**Task objective**
Locate all lines in the data below that hold "kompilacji" and show them.

[Document images with source code]
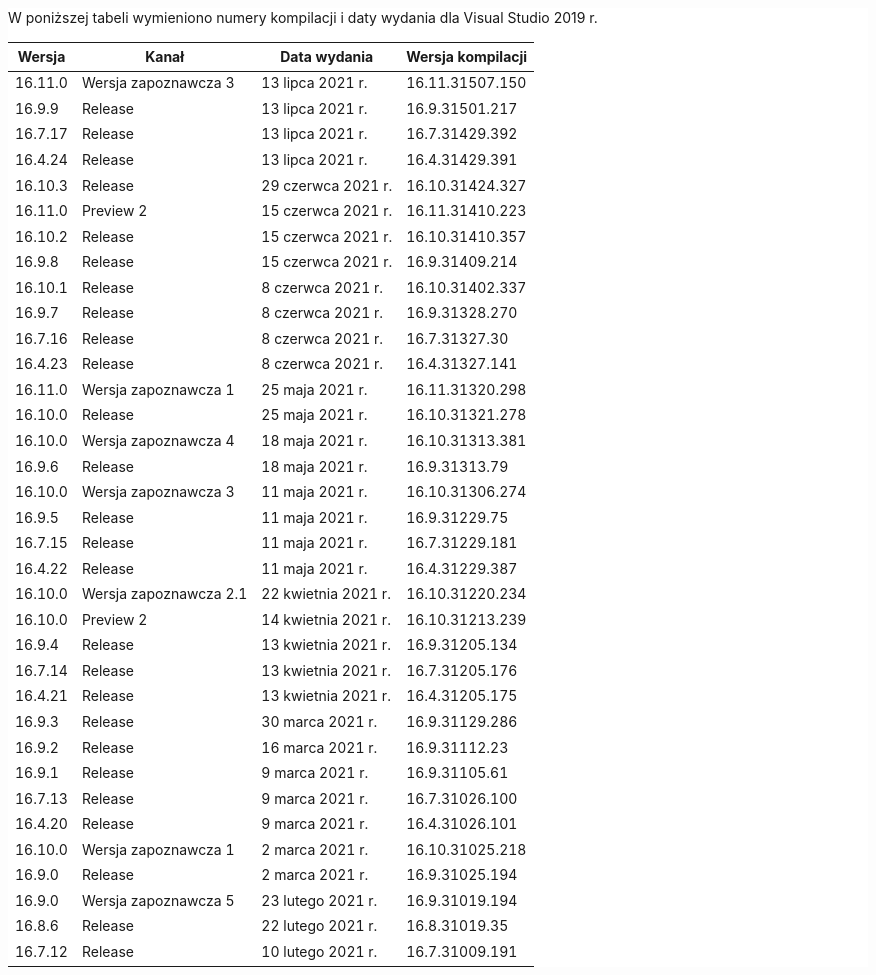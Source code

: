W poniższej tabeli wymieniono numery kompilacji i daty wydania dla Visual Studio 2019 r.

| **Wersja**| **Kanał** | **Data wydania** | **Wersja kompilacji** |
| ---------------------- | ----------- | ---------------- | ----------------- |
| 16.11.0 | Wersja zapoznawcza 3 | 13 lipca 2021 r. | 16.11.31507.150 |
| 16.9.9 | Release | 13 lipca 2021 r. | 16.9.31501.217 |
| 16.7.17 | Release | 13 lipca 2021 r. | 16.7.31429.392 |
| 16.4.24| Release | 13 lipca 2021 r. | 16.4.31429.391 |
| 16.10.3 | Release | 29 czerwca 2021 r. | 16.10.31424.327 |
| 16.11.0 | Preview 2 | 15 czerwca 2021 r. | 16.11.31410.223 |
| 16.10.2 | Release | 15 czerwca 2021 r. | 16.10.31410.357 |
| 16.9.8 | Release | 15 czerwca 2021 r. | 16.9.31409.214 |
| 16.10.1 | Release | 8 czerwca 2021 r. | 16.10.31402.337 |
| 16.9.7 | Release | 8 czerwca 2021 r. | 16.9.31328.270 |
| 16.7.16 | Release | 8 czerwca 2021 r. | 16.7.31327.30 |
| 16.4.23| Release | 8 czerwca 2021 r. | 16.4.31327.141 |
| 16.11.0 | Wersja zapoznawcza 1 | 25 maja 2021 r. | 16.11.31320.298 |
| 16.10.0 | Release | 25 maja 2021 r. | 16.10.31321.278 |
| 16.10.0 | Wersja zapoznawcza 4 | 18 maja 2021 r. | 16.10.31313.381 |
| 16.9.6 | Release | 18 maja 2021 r. | 16.9.31313.79 |
| 16.10.0 | Wersja zapoznawcza 3 | 11 maja 2021 r. | 16.10.31306.274 |
| 16.9.5 | Release | 11 maja 2021 r. | 16.9.31229.75 |
| 16.7.15 | Release | 11 maja 2021 r. | 16.7.31229.181 |
| 16.4.22| Release | 11 maja 2021 r. | 16.4.31229.387 |
| 16.10.0 | Wersja zapoznawcza 2.1 | 22 kwietnia 2021 r. | 16.10.31220.234 |
| 16.10.0 | Preview 2 | 14 kwietnia 2021 r. | 16.10.31213.239 |
| 16.9.4 | Release | 13 kwietnia 2021 r. | 16.9.31205.134 |
| 16.7.14 | Release | 13 kwietnia 2021 r. | 16.7.31205.176 |
| 16.4.21 | Release | 13 kwietnia 2021 r. | 16.4.31205.175 |
| 16.9.3 | Release | 30 marca 2021 r. | 16.9.31129.286 |
| 16.9.2 | Release | 16 marca 2021 r. | 16.9.31112.23 |
| 16.9.1 | Release | 9 marca 2021 r. | 16.9.31105.61 |
| 16.7.13 | Release | 9 marca 2021 r. | 16.7.31026.100 |
| 16.4.20 | Release | 9 marca 2021 r. | 16.4.31026.101 |
| 16.10.0 | Wersja zapoznawcza 1 | 2 marca 2021 r. | 16.10.31025.218 |
| 16.9.0 | Release | 2 marca 2021 r. | 16.9.31025.194 |
| 16.9.0 | Wersja zapoznawcza 5 | 23 lutego 2021 r. | 16.9.31019.194 |
| 16.8.6 | Release | 22 lutego 2021 r. | 16.8.31019.35 |
| 16.7.12 | Release | 10 lutego 2021 r. | 16.7.31009.191 |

**Answer for the task**
:W poniższej tabeli wymieniono numery kompilacji i daty wydania dla Visual Studio 2019 r.
| **Wersja**| **Kanał** | **Data wydania** | **Wersja kompilacji** |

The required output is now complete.